WHAT YOU NEED TO DO
What you hand back must match the records word for word, with no pictures.

____

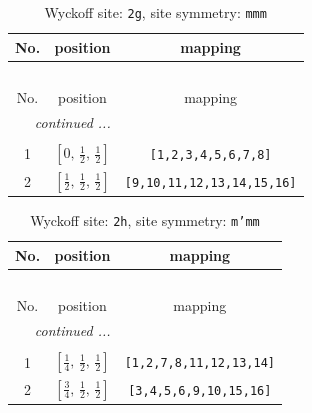 \documentclass[fleqn,8pt]{jsarticle}
\begin{document}
\begin{longtable}{ccc}
\caption{Wyckoff site: {\tt 2g}, site symmetry: {\tt mmm}}
 \\
 \hline \hline
No. & position & mapping \\ \hline \endfirsthead

\multicolumn{2}{l}{\tablename\ \thetable{}} \\
 \hline \hline
No. & position & mapping \\ \hline \endhead

 \hline \hline
\multicolumn{2}{r}{\footnotesize\it continued ...} \\ \endfoot

 \hline \hline
\multicolumn{2}{r}{} \\ \endlastfoot

1 & $\left[ 0,\, \frac{1}{2},\, \frac{1}{2} \right]$ & {\tt [1,2,3,4,5,6,7,8]} \\ \hline
2 & $\left[ \frac{1}{2},\, \frac{1}{2},\, \frac{1}{2} \right]$ & {\tt [9,10,11,12,13,14,15,16]} \\
\end{longtable}
\renewcommand{\arraystretch}{1.2}
\begin{longtable}{ccc}
\caption{Wyckoff site: {\tt 2h}, site symmetry: {\tt m'mm}}
 \\
 \hline \hline
No. & position & mapping \\ \hline \endfirsthead

\multicolumn{2}{l}{\tablename\ \thetable{}} \\
 \hline \hline
No. & position & mapping \\ \hline \endhead

 \hline \hline
\multicolumn{2}{r}{\footnotesize\it continued ...} \\ \endfoot

 \hline \hline
\multicolumn{2}{r}{} \\ \endlastfoot

1 & $\left[ \frac{1}{4},\, \frac{1}{2},\, \frac{1}{2} \right]$ & {\tt [1,2,7,8,11,12,13,14]} \\ \hline
2 & $\left[ \frac{3}{4},\, \frac{1}{2},\, \frac{1}{2} \right]$ & {\tt [3,4,5,6,9,10,15,16]} \\
\end{longtable}
\renewcommand{\arraystretch}{1.2}
\end{document}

____

TASK ANSWER
 \documentclass[fleqn,8pt]{jsarticle}
\begin{document}
\begin{longtable}{ccc}
\caption{Wyckoff site: {\tt 2g}, site symmetry: {\tt mmm}}
 \\
 \hline \hline
No. & position & mapping \\ \hline \endfirsthead

\multicolumn{2}{l}{\tablename\ \thetable{}} \\
 \hline \hline
No. & position & mapping \\ \hline \endhead

 \hline \hline
\multicolumn{2}{r}{\footnotesize\it continued ...} \\ \endfoot

 \hline \hline
\multicolumn{2}{r}{} \\ \endlastfoot

1 & $\left[ 0,\, \frac{1}{2},\, \frac{1}{2} \right]$ & {\tt [1,2,3,4,5,6,7,8]} \\ \hline
2 & $\left[ \frac{1}{2},\, \frac{1}{2},\, \frac{1}{2} \right]$ & {\tt [9,10,11,12,13,14,15,16]} \\
\end{longtable}
\renewcommand{\arraystretch}{1.2}
\begin{longtable}{ccc}
\caption{Wyckoff site: {\tt 2h}, site symmetry: {\tt m'mm}}
 \\
 \hline \hline
No. & position & mapping \\ \hline \endfirsthead

\multicolumn{2}{l}{\tablename\ \thetable{}} \\
 \hline \hline
No. & position & mapping \\ \hline \endhead

 \hline \hline
\multicolumn{2}{r}{\footnotesize\it continued ...} \\ \endfoot

 \hline \hline
\multicolumn{2}{r}{} \\ \endlastfoot

1 & $\left[ \frac{1}{4},\, \frac{1}{2},\, \frac{1}{2} \right]$ & {\tt [1,2,7,8,11,12,13,14]} \\ \hline
2 & $\left[ \frac{3}{4},\, \frac{1}{2},\, \frac{1}{2} \right]$ & {\tt [3,4,5,6,9,10,15,16]} \\
\end{longtable}
\renewcommand{\arraystretch}{1.2}
\end{document}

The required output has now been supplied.